_WORK ITEM_
Reply with one number, the count of lines below that contain the string "first".

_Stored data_
──────────────────────────────
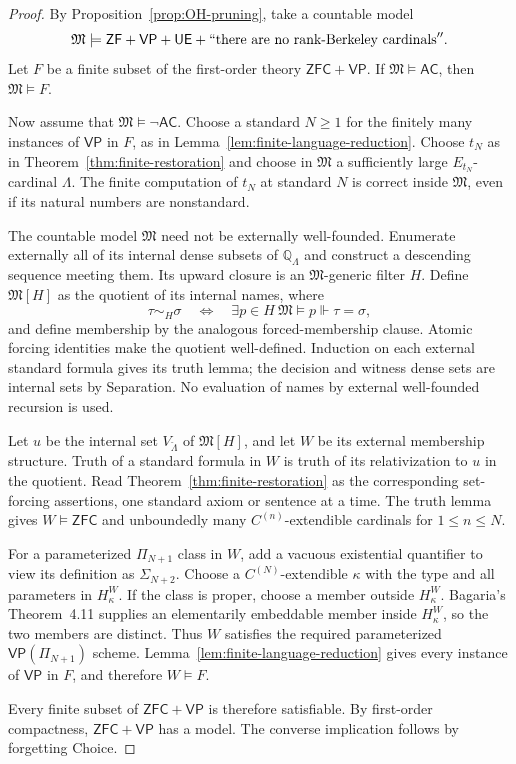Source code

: \documentclass[11pt,a4paper]{amsart}
\newcommand{\VP}{\mathsf{VP}}
\newcommand{\AC}{\mathsf{AC}}
\newcommand{\ZF}{\mathsf{ZF}}
\newcommand{\ZFC}{\mathsf{ZFC}}
\newcommand{\UE}{\mathsf{UE}}
\theoremstyle{plain}
\theoremstyle{definition}
\theoremstyle{remark}
\begin{document}
\begin{proof}
By Proposition~\ref{prop:OH-pruning}, take a countable model
\[
\mathfrak M\models\ZF+\VP+\UE+``\text{there are no rank-Berkeley cardinals}''.
\]
Let $F$ be a finite subset of the first-order theory $\ZFC+\VP$.  If $\mathfrak M\models\AC$, then $\mathfrak M\models F$.

Now assume that $\mathfrak M\models\neg\AC$.
Choose a standard $N\geq1$ for the finitely many instances of $\VP$
in $F$, as in Lemma~\ref{lem:finite-language-reduction}.
Choose $t_N$ as in Theorem~\ref{thm:finite-restoration} and choose
in $\mathfrak M$ a sufficiently large $E_{t_N}$-cardinal $\Lambda$.
The finite computation of $t_N$ at standard $N$ is correct inside
$\mathfrak M$, even if its natural numbers are nonstandard.

The countable model $\mathfrak M$ need not be externally well-founded.
Enumerate externally all of its internal dense subsets of
$\mathbb Q_\Lambda$ and construct a descending sequence meeting them.
Its upward closure is an $\mathfrak M$-generic filter $H$.
Define $\mathfrak M[H]$ as the quotient of its internal names, where
\[
\tau\sim_H\sigma\quad\Longleftrightarrow\quad
\exists p\in H\ \mathfrak M\models p\Vdash\tau=\sigma,
\]
and define membership by the analogous forced-membership clause.
Atomic forcing identities make the quotient well-defined.
Induction on each external standard formula gives its truth lemma;
the decision and witness dense sets are internal sets by Separation.
No evaluation of names by external well-founded recursion is used.

Let $u$ be the internal set $V_{\check\Lambda}$ of
$\mathfrak M[H]$, and let $W$ be its external membership structure.
Truth of a standard formula in $W$ is truth of its relativization
to $u$ in the quotient.  Read Theorem~\ref{thm:finite-restoration}
as the corresponding set-forcing assertions, one standard axiom
or sentence at a time.  The truth lemma gives $W\models\ZFC$
and unboundedly many $C^{(n)}$-extendible cardinals for
$1\leq n\leq N$.

For a parameterized $\Pi_{N+1}$ class in $W$, add a vacuous
existential quantifier to view its definition as $\Sigma_{N+2}$.
Choose a $C^{(N)}$-extendible $\kappa$ with the type and all
parameters in $H_\kappa^W$.  If the class is proper, choose a
member outside $H_\kappa^W$.  Bagaria's Theorem~4.11
\cite{BagariaCn} supplies an elementarily embeddable member inside
$H_\kappa^W$, so the two members are distinct.
Thus $W$ satisfies the required parameterized
$\VP(\Pi_{N+1})$ scheme.  Lemma~\ref{lem:finite-language-reduction}
gives every instance of $\VP$ in $F$, and therefore $W\models F$.

Every finite subset of $\ZFC+\VP$ is therefore satisfiable.  By first-order compactness, $\ZFC+\VP$ has a model.  The converse implication follows by forgetting Choice.
\end{proof}
\end{document}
──────────────────────────────
_RESPONSE FOR THIS EXERCISE_
2